§ **Collected data**
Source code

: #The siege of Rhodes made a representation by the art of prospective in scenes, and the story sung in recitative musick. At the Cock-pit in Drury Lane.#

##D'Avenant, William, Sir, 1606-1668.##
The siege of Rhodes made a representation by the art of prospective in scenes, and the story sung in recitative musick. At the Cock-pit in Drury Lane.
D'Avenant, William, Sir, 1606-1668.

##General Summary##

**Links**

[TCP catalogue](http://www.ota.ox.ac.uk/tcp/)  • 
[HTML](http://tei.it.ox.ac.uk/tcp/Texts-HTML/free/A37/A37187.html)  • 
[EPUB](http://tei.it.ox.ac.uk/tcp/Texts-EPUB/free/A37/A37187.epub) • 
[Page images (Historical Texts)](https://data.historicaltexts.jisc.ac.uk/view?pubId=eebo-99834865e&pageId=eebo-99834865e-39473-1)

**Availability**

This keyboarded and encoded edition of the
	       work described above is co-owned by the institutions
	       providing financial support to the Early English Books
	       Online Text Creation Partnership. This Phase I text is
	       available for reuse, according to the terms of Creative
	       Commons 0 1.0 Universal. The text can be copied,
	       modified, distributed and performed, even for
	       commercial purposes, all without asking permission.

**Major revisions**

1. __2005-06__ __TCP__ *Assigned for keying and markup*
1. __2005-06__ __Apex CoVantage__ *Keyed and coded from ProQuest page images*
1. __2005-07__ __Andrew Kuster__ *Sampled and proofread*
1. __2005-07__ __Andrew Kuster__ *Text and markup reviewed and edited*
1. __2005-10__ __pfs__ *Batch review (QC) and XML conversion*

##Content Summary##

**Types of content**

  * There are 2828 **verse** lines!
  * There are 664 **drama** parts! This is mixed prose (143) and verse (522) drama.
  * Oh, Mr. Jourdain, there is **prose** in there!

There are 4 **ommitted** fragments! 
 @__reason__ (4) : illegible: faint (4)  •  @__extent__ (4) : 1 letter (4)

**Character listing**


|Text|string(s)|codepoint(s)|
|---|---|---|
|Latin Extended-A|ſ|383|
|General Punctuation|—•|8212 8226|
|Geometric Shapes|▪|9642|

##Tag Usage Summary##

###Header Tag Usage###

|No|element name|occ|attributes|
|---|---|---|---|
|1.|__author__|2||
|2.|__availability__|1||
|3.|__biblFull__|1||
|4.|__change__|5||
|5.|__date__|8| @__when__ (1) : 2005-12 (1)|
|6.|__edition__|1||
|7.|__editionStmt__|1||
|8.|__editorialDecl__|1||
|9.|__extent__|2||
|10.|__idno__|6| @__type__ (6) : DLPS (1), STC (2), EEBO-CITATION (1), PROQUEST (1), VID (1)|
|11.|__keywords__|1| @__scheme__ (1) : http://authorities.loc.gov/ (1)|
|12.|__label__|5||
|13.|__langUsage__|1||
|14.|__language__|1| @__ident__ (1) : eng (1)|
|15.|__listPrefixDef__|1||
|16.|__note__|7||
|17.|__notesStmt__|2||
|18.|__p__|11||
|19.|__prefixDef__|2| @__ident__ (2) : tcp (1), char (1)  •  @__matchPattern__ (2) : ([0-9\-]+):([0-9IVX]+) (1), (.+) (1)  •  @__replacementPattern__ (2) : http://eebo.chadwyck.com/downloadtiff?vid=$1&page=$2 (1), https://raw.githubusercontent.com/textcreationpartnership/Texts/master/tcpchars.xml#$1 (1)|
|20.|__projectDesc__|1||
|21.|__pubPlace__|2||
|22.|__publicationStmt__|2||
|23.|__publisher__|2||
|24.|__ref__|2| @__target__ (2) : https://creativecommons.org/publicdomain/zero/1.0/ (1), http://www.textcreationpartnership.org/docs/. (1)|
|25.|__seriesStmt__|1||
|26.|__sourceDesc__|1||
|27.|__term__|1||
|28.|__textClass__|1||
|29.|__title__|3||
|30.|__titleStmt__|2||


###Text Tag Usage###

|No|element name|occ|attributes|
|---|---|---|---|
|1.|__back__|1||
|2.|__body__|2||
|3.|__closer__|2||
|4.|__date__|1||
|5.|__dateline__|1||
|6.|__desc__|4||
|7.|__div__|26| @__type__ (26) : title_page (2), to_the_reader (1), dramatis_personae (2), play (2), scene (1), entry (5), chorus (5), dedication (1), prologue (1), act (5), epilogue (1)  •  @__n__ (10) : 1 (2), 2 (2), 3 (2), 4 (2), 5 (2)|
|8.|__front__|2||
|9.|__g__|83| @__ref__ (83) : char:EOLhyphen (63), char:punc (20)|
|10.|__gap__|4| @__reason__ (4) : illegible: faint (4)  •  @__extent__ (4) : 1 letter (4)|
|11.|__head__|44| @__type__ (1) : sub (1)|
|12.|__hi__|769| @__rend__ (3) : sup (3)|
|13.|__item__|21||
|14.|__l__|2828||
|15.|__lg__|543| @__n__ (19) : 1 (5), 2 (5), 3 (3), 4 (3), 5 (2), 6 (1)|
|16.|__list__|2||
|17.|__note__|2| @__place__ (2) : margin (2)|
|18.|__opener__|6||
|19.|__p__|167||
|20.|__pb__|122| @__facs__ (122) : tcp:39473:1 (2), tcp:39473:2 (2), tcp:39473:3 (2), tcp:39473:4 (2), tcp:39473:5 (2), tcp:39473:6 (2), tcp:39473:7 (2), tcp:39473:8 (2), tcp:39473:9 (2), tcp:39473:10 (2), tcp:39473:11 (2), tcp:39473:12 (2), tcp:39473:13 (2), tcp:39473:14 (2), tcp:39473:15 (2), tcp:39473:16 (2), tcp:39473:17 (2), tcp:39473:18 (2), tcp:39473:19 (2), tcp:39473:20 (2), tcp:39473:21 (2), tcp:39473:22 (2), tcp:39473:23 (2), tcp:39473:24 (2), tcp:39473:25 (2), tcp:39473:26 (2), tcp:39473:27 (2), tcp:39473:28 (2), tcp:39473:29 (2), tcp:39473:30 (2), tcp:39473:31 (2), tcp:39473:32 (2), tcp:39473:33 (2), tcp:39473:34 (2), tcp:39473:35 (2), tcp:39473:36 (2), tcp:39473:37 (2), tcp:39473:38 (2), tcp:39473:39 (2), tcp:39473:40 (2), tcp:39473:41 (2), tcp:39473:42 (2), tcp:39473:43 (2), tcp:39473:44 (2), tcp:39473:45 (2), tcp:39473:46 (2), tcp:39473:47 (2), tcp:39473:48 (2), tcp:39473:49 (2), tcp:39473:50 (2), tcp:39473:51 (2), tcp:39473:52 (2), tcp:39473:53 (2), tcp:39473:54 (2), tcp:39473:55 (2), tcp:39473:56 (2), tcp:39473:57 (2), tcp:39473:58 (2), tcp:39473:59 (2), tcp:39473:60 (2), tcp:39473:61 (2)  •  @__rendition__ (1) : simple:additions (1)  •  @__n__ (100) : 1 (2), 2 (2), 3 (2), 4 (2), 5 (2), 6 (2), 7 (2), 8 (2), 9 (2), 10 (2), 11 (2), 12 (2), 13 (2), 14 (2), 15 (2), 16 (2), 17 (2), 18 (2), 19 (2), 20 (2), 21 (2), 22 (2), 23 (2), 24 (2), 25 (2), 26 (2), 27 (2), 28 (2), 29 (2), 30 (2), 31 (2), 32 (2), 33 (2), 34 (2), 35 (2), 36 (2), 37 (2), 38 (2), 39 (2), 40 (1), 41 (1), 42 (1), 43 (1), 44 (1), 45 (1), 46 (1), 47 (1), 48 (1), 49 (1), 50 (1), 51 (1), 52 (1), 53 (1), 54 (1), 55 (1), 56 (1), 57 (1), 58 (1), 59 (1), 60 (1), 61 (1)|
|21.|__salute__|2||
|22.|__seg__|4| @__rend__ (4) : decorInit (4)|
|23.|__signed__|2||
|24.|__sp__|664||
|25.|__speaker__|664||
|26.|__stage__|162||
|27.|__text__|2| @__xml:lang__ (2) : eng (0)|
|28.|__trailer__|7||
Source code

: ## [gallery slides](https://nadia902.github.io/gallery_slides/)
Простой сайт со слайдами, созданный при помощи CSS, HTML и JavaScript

§ **Activity**
Could you find each line in the entries that contains the string "prose" and copy it?

§ **Answer space**
  * There are 664 **drama** parts! This is mixed prose (143) and verse (522) drama.
  * Oh, Mr. Jourdain, there is **prose** in there!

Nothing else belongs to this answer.